Foi uma viagem tranquila, exceto pelo encontro com zumbis e espectros errantes. Saíram ao nascer do sol e chegaram na capital algumas horas depois do crepúsculo. Arifa, Josselyn e Kerdon foram hospedados no palácio de Lacoresh, uma construção gigantesca e suntuosa relativamente recente. Foi erguida nos anos de glória do breve Império Lacorês.

Ao chegar no local, Arifa recebeu uma pequena correspondência que dizia: "Filha, chegaram notícias de sua participação na defesa de Whiteleaf. Tenho orgulho de você, mas estou muito preocupado! Volte logo. Com amor, seu pai".

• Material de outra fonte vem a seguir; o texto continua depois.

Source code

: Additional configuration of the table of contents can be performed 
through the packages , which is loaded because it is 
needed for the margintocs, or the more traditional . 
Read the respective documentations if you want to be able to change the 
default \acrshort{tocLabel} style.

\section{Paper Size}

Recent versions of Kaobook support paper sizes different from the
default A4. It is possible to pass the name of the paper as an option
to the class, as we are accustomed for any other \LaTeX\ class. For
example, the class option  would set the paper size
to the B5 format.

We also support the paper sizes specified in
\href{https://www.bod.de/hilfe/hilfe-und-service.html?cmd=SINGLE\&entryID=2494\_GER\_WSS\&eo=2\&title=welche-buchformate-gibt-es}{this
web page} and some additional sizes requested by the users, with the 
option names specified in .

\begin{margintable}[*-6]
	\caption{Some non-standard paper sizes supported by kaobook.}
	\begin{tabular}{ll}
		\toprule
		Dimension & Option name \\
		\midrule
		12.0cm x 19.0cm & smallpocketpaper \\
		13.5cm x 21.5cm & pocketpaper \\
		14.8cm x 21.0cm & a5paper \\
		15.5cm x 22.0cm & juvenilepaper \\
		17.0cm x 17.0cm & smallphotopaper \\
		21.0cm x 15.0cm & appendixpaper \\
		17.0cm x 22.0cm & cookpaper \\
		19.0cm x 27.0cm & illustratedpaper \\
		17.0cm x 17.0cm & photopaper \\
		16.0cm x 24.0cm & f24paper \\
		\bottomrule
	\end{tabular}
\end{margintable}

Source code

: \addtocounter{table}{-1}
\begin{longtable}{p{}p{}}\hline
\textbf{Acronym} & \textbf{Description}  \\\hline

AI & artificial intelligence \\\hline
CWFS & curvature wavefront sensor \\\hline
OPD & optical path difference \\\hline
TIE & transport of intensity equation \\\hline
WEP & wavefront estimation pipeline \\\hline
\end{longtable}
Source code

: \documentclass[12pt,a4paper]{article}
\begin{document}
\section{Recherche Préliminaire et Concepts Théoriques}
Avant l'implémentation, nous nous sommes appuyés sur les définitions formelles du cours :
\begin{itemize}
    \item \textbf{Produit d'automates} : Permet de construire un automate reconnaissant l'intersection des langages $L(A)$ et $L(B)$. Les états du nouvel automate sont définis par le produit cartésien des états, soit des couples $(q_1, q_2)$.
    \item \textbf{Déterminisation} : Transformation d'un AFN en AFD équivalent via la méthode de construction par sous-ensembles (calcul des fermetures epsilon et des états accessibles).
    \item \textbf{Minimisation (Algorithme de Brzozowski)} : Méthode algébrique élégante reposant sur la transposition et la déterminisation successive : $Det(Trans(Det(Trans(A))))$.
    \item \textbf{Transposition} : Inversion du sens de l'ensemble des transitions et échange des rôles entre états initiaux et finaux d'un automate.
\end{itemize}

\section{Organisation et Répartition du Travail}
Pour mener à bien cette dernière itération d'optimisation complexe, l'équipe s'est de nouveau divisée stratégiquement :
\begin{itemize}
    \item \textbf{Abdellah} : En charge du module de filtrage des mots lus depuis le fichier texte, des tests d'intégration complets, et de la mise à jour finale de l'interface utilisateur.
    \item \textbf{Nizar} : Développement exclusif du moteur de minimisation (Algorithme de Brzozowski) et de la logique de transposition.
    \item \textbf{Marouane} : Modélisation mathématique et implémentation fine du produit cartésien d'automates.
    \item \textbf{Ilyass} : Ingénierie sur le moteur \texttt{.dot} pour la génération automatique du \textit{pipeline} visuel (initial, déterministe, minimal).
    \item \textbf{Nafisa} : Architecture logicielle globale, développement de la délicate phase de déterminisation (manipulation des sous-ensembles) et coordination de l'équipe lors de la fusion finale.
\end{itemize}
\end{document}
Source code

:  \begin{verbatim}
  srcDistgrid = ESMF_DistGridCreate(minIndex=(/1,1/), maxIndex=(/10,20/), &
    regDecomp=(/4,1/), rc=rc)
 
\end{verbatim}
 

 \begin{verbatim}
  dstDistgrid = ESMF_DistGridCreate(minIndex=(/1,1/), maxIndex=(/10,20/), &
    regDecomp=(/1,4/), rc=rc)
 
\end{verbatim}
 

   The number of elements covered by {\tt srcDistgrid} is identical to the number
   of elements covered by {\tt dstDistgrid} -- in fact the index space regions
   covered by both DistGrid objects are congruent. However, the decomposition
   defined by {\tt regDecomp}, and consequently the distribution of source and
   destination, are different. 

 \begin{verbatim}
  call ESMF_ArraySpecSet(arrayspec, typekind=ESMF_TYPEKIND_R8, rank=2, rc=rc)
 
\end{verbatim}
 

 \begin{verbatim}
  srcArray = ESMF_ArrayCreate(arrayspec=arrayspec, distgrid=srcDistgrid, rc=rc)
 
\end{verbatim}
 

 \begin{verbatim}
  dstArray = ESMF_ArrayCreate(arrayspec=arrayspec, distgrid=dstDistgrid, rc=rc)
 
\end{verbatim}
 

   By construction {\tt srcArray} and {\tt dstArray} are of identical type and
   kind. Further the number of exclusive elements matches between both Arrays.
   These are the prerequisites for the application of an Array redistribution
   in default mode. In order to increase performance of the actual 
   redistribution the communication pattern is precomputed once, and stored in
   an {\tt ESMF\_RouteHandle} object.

Que alívio! Papai já sabe que estou bem!

No dia seguinte, Edwain ofereceu um jantar aos convidados e falou um pouco sobre suas pesquisas em registros de diversas fontes que mandou recolher. Aprendeu aquilo com seu avô, que fora um grande estudioso de história. A história recente do reino, no entanto, tinha algo de desfigurado, devido à atuação junto ao governo da sociedade secreta de necromantes. Sob o comando de Maurícius, o velho, Lacoresh liderou uma campanha militar fazendo o papel de grande nação que conseguiu resgatar diversos reinos que haviam sido invadidos por imensas hordas de mortos-vivos comandadas pelos necromantes e agentes secretos da própria Lacoresh. O plano havia funcionado muito bem, e diversos reinos a leste de Lacoresh foram persuadidos a jurar lealdade ao Imperador Maurícius em troca de ajuda militar. Havia rumores a respeito da estratégia sombria adotada pelo reino, e agora Edwain mostrava ao Arquiduque Gerone e convidados alguns documentos que provavam aquilo. A invasão do Reino de Keldor, no velho continente, no entanto, nunca chegou ao fim, devido ao enlouquecimento de Maurícius, a queda da capital e a terrível praga dos carniçais que reduziu Lacoresh a praticamente três cidades. O império entrou em colapso. A história recente de Lacoresh era vergonhosa e Edwain lutava com afinco para restaurar antigos valores de coragem e honra vividos e cantados dos tempos de seus ancestrais.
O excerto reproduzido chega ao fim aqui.